• [Task] Please keep the pictures out and write out exactly the lines from the first in the data below through the one containing "<li>Admin: Create categories, product, product", both included.

- Opening Delimiter -

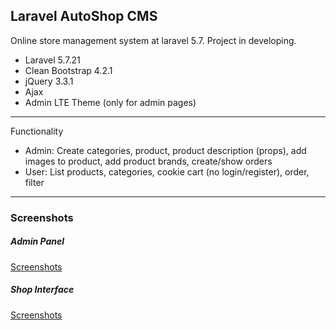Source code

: <h2>Laravel AutoShop CMS</h2>
<p>Online store management system at laravel 5.7. Project in developing.</p>
<ul>
    <li>Laravel 5.7.21</li>
    <li>Clean Bootstrap 4.2.1</li>
    <li>jQuery 3.3.1</li>
    <li>Ajax</li>
    <li>Admin LTE Theme (only for admin pages)</li>
</ul>
<hr>
Functionality
<ul>
    <li>Admin: Create categories, product, product description (props), add images to product, add product brands, create/show orders</li>
    <li>User: List products, categories, cookie cart (no login/register), order, filter</li>
</ul>
<hr>
<h3>Screenshots</h3>
<h5>Admin Panel</h5>
<a href="https://github.com/bigenergy/laravel-autoshop/tree/restyle/screenshots/Admin">Screenshots</a>
<h5>Shop Interface</h5>
<a href="https://github.com/bigenergy/laravel-autoshop/tree/restyle/screenshots/Shop">Screenshots</a>


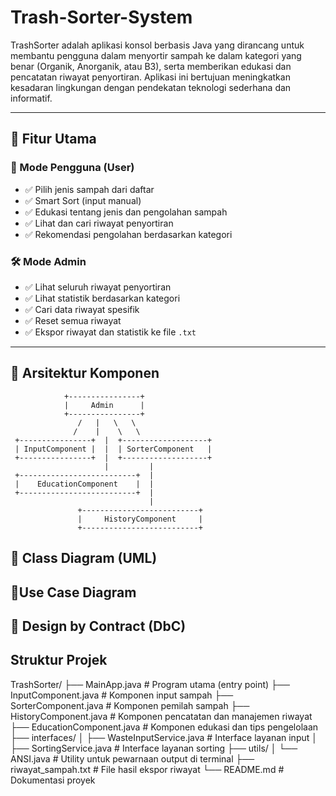 # Trash-Sorter-System

TrashSorter adalah aplikasi konsol berbasis Java yang dirancang untuk membantu pengguna dalam menyortir sampah ke dalam kategori yang benar (Organik, Anorganik, atau B3), serta memberikan edukasi dan pencatatan riwayat penyortiran. Aplikasi ini bertujuan meningkatkan kesadaran lingkungan dengan pendekatan teknologi sederhana dan informatif.

---

## 📌 Fitur Utama

### 👤 Mode Pengguna (User)
- ✅ Pilih jenis sampah dari daftar
- ✅ Smart Sort (input manual)
- ✅ Edukasi tentang jenis dan pengolahan sampah
- ✅ Lihat dan cari riwayat penyortiran
- ✅ Rekomendasi pengolahan berdasarkan kategori

### 🛠️ Mode Admin
- ✅ Lihat seluruh riwayat penyortiran
- ✅ Lihat statistik berdasarkan kategori
- ✅ Cari data riwayat spesifik
- ✅ Reset semua riwayat
- ✅ Ekspor riwayat dan statistik ke file `.txt`

---

## 🧱 Arsitektur Komponen
                +----------------+
                |     Admin      |
                +----------------+
                   /   |   \   \
                  /    |    \   \
     +----------------+  |  +-------------------+
     | InputComponent |  |  | SorterComponent   |
     +----------------+  |  +-------------------+
                         |         |
     +--------------------------+  |
     |    EducationComponent    |  |
     +--------------------------+  |
                                   |
                   +--------------------------+
                   |     HistoryComponent     |
                   +--------------------------+

## 📘 Class Diagram (UML)


## 📎Use Case Diagram


## 📑 Design by Contract (DbC)

## Struktur Projek
TrashSorter/
├── MainApp.java                  # Program utama (entry point)
├── InputComponent.java           # Komponen input sampah
├── SorterComponent.java          # Komponen pemilah sampah
├── HistoryComponent.java         # Komponen pencatatan dan manajemen riwayat
├── EducationComponent.java       # Komponen edukasi dan tips pengelolaan
├── interfaces/
│   ├── WasteInputService.java    # Interface layanan input
│   ├── SortingService.java       # Interface layanan sorting
├── utils/
│   └── ANSI.java                 # Utility untuk pewarnaan output di terminal
├── riwayat_sampah.txt            # File hasil ekspor riwayat
└── README.md                     # Dokumentasi proyek



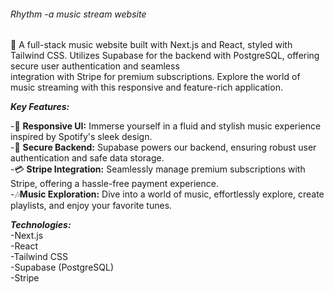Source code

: 
###### Rhythm -a music stream website <br>
🎵 A full-stack music website built with Next.js and React, styled with Tailwind CSS. Utilizes Supabase for the backend with PostgreSQL, offering secure user authentication and seamless<br>
integration with Stripe for premium subscriptions. Explore the world of music streaming with this responsive and feature-rich application.<br>

***Key Features:*** <br>

-📱 **Responsive UI:** Immerse yourself in a fluid and stylish music experience inspired by Spotify's sleek design.<br>
-🔐 **Secure Backend:** Supabase powers our backend, ensuring robust user authentication and safe data storage.<br>
-💳 **Stripe Integration:** Seamlessly manage premium subscriptions with Stripe, offering a hassle-free payment experience.<br>
-🎶**Music Exploration:** Dive into a world of music, effortlessly explore, create playlists, and enjoy your favorite tunes.<br>

***Technologies:*** <br>
-Next.js<br>
-React<br>
-Tailwind CSS<br>
-Supabase (PostgreSQL)<br>
-Stripe<br>

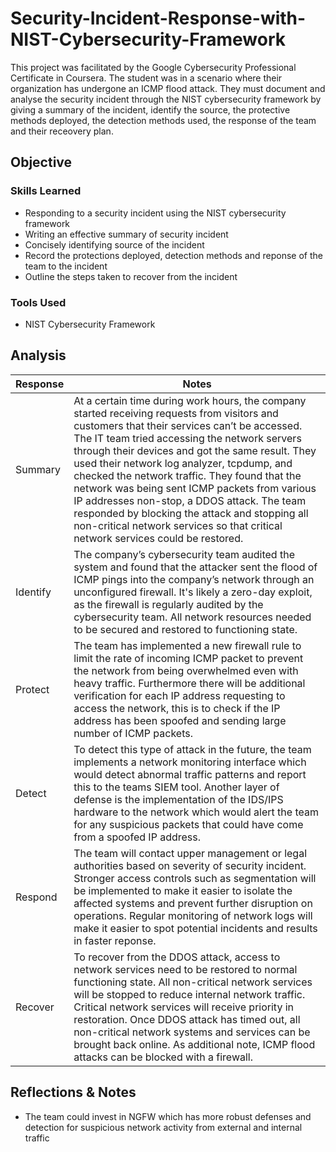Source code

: # Security-Incident-Response-with-NIST-Cybersecurity-Framework

This project was facilitated by the Google Cybersecurity Professional Certificate in Coursera. The student was in a scenario where their organization has undergone an ICMP flood attack. They must document and analyse the security incident through the NIST cybersecurity framework by giving a summary of the incident, identify the source, the protective methods deployed, the detection methods used, the response of the team and their receovery plan.

## Objective

### Skills Learned
- Responding to a security incident using the NIST cybersecurity framework
- Writing an effective summary of security incident
- Concisely identifying source of the incident
- Record the protections deployed, detection methods and reponse of the team to the incident
- Outline the steps taken to recover from the incident

### Tools Used
- NIST Cybersecurity Framework

## Analysis

| Response | Notes |
| --- | --- |
| Summary | At a certain time during work hours, the company started receiving requests from visitors and customers that their services can’t be accessed. The IT team tried accessing the network servers through their devices and got the same result. They used their network log analyzer, tcpdump, and checked the network traffic. They found that the network was being sent ICMP packets from various IP addresses non-stop, a DDOS attack. The team responded by blocking the attack and stopping all non-critical network services so that critical network services could be restored.  |
| Identify | The company’s cybersecurity team audited the system and found that the attacker sent the flood of ICMP pings into the company’s network through an unconfigured firewall. It's likely a zero-day exploit, as the firewall is regularly audited by the cybersecurity team. All network resources needed to be secured and restored to functioning state. |
| Protect | The team has implemented a new firewall rule to limit the rate of incoming ICMP packet to prevent the network from being overwhelmed even with heavy traffic. Furthermore there will be additional verification for each IP address requesting to access the network, this is to check if the IP address has been spoofed and sending large number of ICMP packets. |
| Detect | To detect this type of attack in the future, the team implements a network monitoring interface which would detect abnormal traffic patterns and report this to the teams SIEM tool. Another layer of defense is the implementation of the IDS/IPS hardware to the network which would alert the team for any suspicious packets that could have come from a spoofed IP address. |
| Respond | The team will contact upper management or legal authorities based on severity of security incident. Stronger access controls such as segmentation will be implemented to make it easier to isolate the affected systems and prevent further disruption on operations. Regular monitoring of network logs will make it easier to spot potential incidents and results in faster reponse. |
| Recover | To recover from the DDOS attack, access to network services need to be restored to normal functioning state. All non-critical network services will be stopped to reduce internal network traffic. Critical network services will receive priority in restoration. Once DDOS attack has timed out, all non-critical network systems and services can be brought back online. As additional note, ICMP flood attacks can be blocked with a firewall. |

## Reflections & Notes

- The team could invest in NGFW which has more robust defenses and detection for suspicious network activity from external and internal traffic
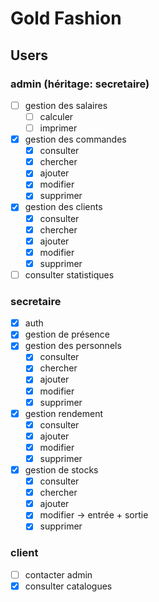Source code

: # Gold Fashion

## Users

### admin (héritage: secretaire)
* [ ] gestion des salaires
    * [ ] calculer
    * [ ] imprimer
* [x] gestion des commandes
    * [x] consulter
    * [x] chercher
    * [x] ajouter
    * [x] modifier
    * [x] supprimer
* [x] gestion des clients
    * [x] consulter
    * [x] chercher
    * [x] ajouter
    * [x] modifier
    * [x] supprimer
* [ ] consulter statistiques

### secretaire
* [x] auth
* [x] gestion de présence
* [x] gestion des personnels
    * [x] consulter
    * [x] chercher
    * [x] ajouter
    * [x] modifier
    * [x] supprimer
* [x] gestion rendement
    * [x] consulter 
    * [x] ajouter
    * [x] modifier
    * [x] supprimer
* [x] gestion de stocks
    * [x] consulter
    * [x] chercher
    * [x] ajouter
    * [x] modifier -> entrée + sortie
    * [x] supprimer

### client
* [ ] contacter admin
* [x] consulter catalogues
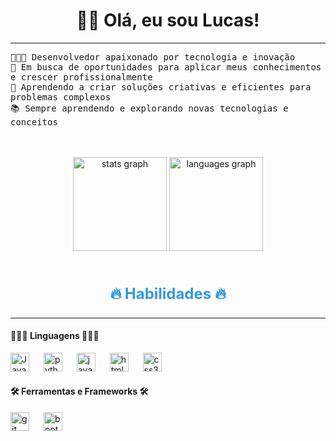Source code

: <!-- Título -->
<div style="text-align: center;">
  <h1 align="center">👋🏿 Olá, eu sou Lucas!</h1>
  <hr>
</div>
<!-- Apresentação -->
<p align="left">
  <samp>
    👨🏿‍💻 Desenvolvedor apaixonado por tecnologia e inovação<br>
    🔭 Em busca de oportunidades para aplicar meus conhecimentos e crescer profissionalmente<br>
    🎨 Aprendendo a criar soluções criativas e eficientes para problemas complexos<br>
    📚 Sempre aprendendo e explorando novas tecnologias e conceitos<br>
  </samp>
</p>
<br>
<br>
<!-- GitHub Stats -->
<div align="center">
  <img src="https://github-readme-stats.vercel.app/api?username=Lucas-Teles&hide_title=false&hide_rank=false&show_icons=true&include_all_commits=false&count_private=true&disable_animations=false&theme=merko&locale=en&hide_border=false&order=1" height="150" alt="stats graph" />
  <img src="https://github-readme-stats.vercel.app/api/top-langs?username=Lucas-Teles&locale=en&hide_title=false&layout=compact&card_width=320&langs_count=5&theme=merko&hide_border=false&order=2" height="150" alt="languages graph" />
</div>
<br>
<!-- Habilidades -->
<h3 align="center" style="font-size: 24px; color: #3498db;">🔥 Habilidades 🔥</h3>

<hr>

<!-- Linguagens -->
<h4 align="left">👨🏿‍💻 Linguagens 👨🏿‍💻</h4>
<div align="left">
  <img src="https://cdn.jsdelivr.net/gh/devicons/devicon/icons/java/java-original.svg" height="30" alt="Java logo" />
  <img width="15" />
  <img src="https://cdn.jsdelivr.net/gh/devicons/devicon/icons/python/python-original.svg" height="30" alt="python logo"  />
  <img width="15" />
  <img src="https://cdn.jsdelivr.net/gh/devicons/devicon/icons/javascript/javascript-original.svg" height="30" alt="javascript logo"  />
  <img width="15" />
  <img src="https://cdn.jsdelivr.net/gh/devicons/devicon/icons/html5/html5-original.svg" height="30" alt="html5 logo"  />
  <img width="15" />
  <img src="https://cdn.jsdelivr.net/gh/devicons/devicon/icons/css3/css3-original.svg" height="30" alt="css3 logo"  />
</div>

<!-- Ferramentas e Frameworks -->
<h4 align="left">🛠 Ferramentas e Frameworks 🛠</h4>
<div align="left">
  <img src="https://cdn.jsdelivr.net/gh/devicons/devicon/icons/git/git-original.svg" height="30" alt="git logo"  />
  <img width="15" />
  <img src="https://cdn.jsdelivr.net/gh/devicons/devicon/icons/bootstrap/bootstrap-original.svg" height="30" alt="bootstrap logo"  />
</div>
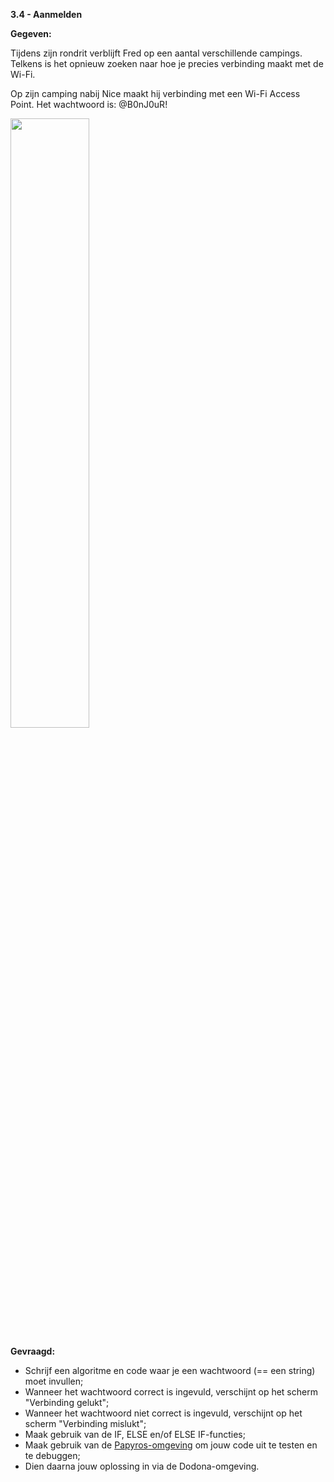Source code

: **3.4 - Aanmelden**

**Gegeven:**

Tijdens zijn rondrit verblijft Fred op een aantal verschillende campings. Telkens is het opnieuw zoeken naar hoe je precies verbinding maakt 
met de Wi-Fi. 

Op zijn camping nabij Nice maakt hij verbinding met een Wi-Fi Access Point. Het wachtwoord is: @B0nJ0uR!

<img src="https://images.pexels.com/photos/5599613/pexels-photo-5599613.jpeg?auto=compress&cs=tinysrgb&w=1260&h=750&dpr=1" width="50%"/>

**Gevraagd:**

* Schrijf een algoritme en code waar je een wachtwoord (== een string) moet invullen;
* Wanneer het wachtwoord correct is ingevuld, verschijnt op het scherm "Verbinding gelukt"; 
* Wanneer het wachtwoord niet correct is ingevuld, verschijnt op het scherm "Verbinding mislukt"; 
* Maak gebruik van de IF, ELSE en/of ELSE IF-functies; 
* Maak gebruik van de [Papyros-omgeving](https://papyros.dodona.be/?locale=nl&language=JavaScript) om jouw code uit te testen en te debuggen;
* Dien daarna jouw oplossing in via de Dodona-omgeving.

- Closing Delimiter -

• [Written answer]
Source code

: <h2>Laravel AutoShop CMS</h2>
<p>Online store management system at laravel 5.7. Project in developing.</p>
<ul>
    <li>Laravel 5.7.21</li>
    <li>Clean Bootstrap 4.2.1</li>
    <li>jQuery 3.3.1</li>
    <li>Ajax</li>
    <li>Admin LTE Theme (only for admin pages)</li>
</ul>
<hr>
Functionality
<ul>
    <li>Admin: Create categories, product, product description (props), add images to product, add product brands, create/show orders</li>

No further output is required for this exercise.